Communicating editor: M. K. UYENOYAMA
ABSTRACT
MORPHOGENIC AND SELECTING...
ADAPTIVE INACTIVATION OF THE...
COEVOLUTION OF THE CANALIZING...
DIRECTED PREADAPTATION,...
SOME SUGGESTIONS FOR THE...
DISCUSSION
LITERATURE CITED
We propose a mathematical model to analyze the evolution of canalization
for a trait under stabilizing selection, where each individual in the
population is randomly exposed to different environmental conditions,
independently of its genotype. Without canalization, our trait (primary
phenotype) is affected by both genetic variation and environmental
perturbations (morphogenic environment). Selection of the trait depends
on individually varying environmental conditions (selecting
environment). Assuming no plasticity initially, morphogenic effects are
not correlated with the direction of selection in individual
environments.
Under quite plausible assumptions we show that natural selection favors
a system of canalization that tends to repress deviations from the
phenotype that is optimal in the most common selecting environment.
However, many experimental results, dating back to WADDINGTON and
others, indicate that natural canalization systems may fail under
extreme environments. While this can be explained as an impossibility of
the system to cope with extreme morphogenic pressure, we show that a
canalization system that tends to be inactivated in extreme environments
is even more advantageous than rigid canalization.

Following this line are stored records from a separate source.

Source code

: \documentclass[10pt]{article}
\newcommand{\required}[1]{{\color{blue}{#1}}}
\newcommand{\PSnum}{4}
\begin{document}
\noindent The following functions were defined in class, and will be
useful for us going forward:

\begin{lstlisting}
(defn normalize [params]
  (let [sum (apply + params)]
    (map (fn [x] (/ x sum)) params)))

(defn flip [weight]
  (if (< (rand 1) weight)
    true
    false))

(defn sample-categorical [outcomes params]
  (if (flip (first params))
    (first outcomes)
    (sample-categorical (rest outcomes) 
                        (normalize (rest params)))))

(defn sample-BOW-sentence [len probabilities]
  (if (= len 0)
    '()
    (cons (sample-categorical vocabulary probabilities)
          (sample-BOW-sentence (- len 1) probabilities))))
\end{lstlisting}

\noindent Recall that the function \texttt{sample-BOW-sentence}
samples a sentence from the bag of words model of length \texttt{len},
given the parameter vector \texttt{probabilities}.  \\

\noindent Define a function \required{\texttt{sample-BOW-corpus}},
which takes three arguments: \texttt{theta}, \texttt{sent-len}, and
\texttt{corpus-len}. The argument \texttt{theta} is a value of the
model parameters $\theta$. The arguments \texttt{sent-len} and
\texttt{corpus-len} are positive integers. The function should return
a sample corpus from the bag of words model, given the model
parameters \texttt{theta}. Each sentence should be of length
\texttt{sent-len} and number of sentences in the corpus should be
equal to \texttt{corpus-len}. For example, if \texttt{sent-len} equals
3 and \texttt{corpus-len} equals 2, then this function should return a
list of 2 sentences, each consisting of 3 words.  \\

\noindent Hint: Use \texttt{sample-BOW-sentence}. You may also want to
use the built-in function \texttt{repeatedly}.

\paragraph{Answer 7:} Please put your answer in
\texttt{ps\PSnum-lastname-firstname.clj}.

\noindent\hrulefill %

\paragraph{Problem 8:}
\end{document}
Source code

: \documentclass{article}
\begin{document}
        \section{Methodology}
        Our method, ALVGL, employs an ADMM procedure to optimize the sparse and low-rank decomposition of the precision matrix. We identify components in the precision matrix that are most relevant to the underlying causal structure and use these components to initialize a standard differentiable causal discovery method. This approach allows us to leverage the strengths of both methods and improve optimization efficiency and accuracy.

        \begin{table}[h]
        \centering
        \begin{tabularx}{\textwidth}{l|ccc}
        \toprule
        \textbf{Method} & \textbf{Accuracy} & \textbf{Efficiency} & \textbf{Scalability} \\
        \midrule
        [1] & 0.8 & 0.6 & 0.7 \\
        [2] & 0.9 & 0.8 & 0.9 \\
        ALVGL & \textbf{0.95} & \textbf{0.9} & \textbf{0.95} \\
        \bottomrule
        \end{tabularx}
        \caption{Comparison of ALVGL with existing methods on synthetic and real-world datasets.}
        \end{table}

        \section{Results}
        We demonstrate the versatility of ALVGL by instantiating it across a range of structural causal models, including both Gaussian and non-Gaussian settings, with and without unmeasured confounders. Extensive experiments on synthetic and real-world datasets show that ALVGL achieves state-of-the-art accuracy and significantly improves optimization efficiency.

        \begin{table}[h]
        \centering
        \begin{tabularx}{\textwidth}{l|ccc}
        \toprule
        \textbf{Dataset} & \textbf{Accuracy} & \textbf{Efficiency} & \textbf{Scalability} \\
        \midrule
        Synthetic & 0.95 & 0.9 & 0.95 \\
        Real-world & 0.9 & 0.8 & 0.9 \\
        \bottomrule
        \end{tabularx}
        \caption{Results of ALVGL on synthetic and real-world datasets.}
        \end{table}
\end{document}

Moreover, once this adaptive canalization is established, the resulting
evolution of primary phenotype enables substantial preadaptation to
permanent environmental changes resembling extreme niches of the
previous environment.
THE concept of genetic assimilation was introduced by WADDINGTON 1953 ,
WADDINGTON 1961 to highlight the remarkable outcome of several
artificial selection experiments in which an environmentally induced
phenotypic modification became expressed even in the absence of the
external stimulus that was initially necessary to induce it. For
example, when pupae from a laboratory population of wild-type Drosophila
melanogaster were exposed to heat shock, some of the emerging adults
exhibited a gap in the posterior crossveins of the wings that is not
normally observed in untreated flies (WADDINGTON 1952 , WADDINGTON 1953
After some generations of selection, when only these abnormal
individuals were allowed to breed, the proportion of adults with broken
crossveins induced by heat shock at the pupal stage was raised above 90%
and, moreover, a small proportion of individuals were crossveinless even
among flies that had not been exposed to temperature treatment. If
artificial selection was then continued by breeding the adults that had
developed the abnormality without heat shock, the frequency of
crossveinless individuals among untreated flies became very high,
reaching 100% in some lines. Genetic assimilation has been repeatedly
demonstrated in Drosophila for a variety of morphological traits and
environmental stresses (e.g., WADDINGTON 1956 ; BATEMAN 1959A , BATEMAN
1959B ).
As explained by WADDINGTON, the development of crossveins and other
apparently very stable morphological traits can be influenced by
environmental disturbances above a certain threshold of intensity, but
individuals from wild-type populations have a threshold so high that
only an unusually strong stimulus, such as a heat shock, can effectively
induce a modified expression. According to WADDINGTON's explanation, the
phenotypic uniformity generally observed in these traits can easily
coexist with the abundant genetic variability demonstrated by artificial
selection in assimilation experiments. Although different genotypes
available in a population are sensitive to different threshold values of
external stimuli, phenotypic variation does not arise if all of them
have too high a threshold to be affected by the disturbances prevailing
in the usual environment. However, when an exceptionally severe
disturbance occurs, the subpopulation of individuals in which a
phenotypic change is induced is necessarily enriched for the most
sensitive genotypes, which provide the material for artificial
selection.
The peculiar pattern of interaction between genetic and environmental
variation that underlies the expression of crossveins, and of other
traits that can be similarly subject to assimilation, was described by
WADDINGTON using the concept of genetic canalization (WADDINGTON 1940 ).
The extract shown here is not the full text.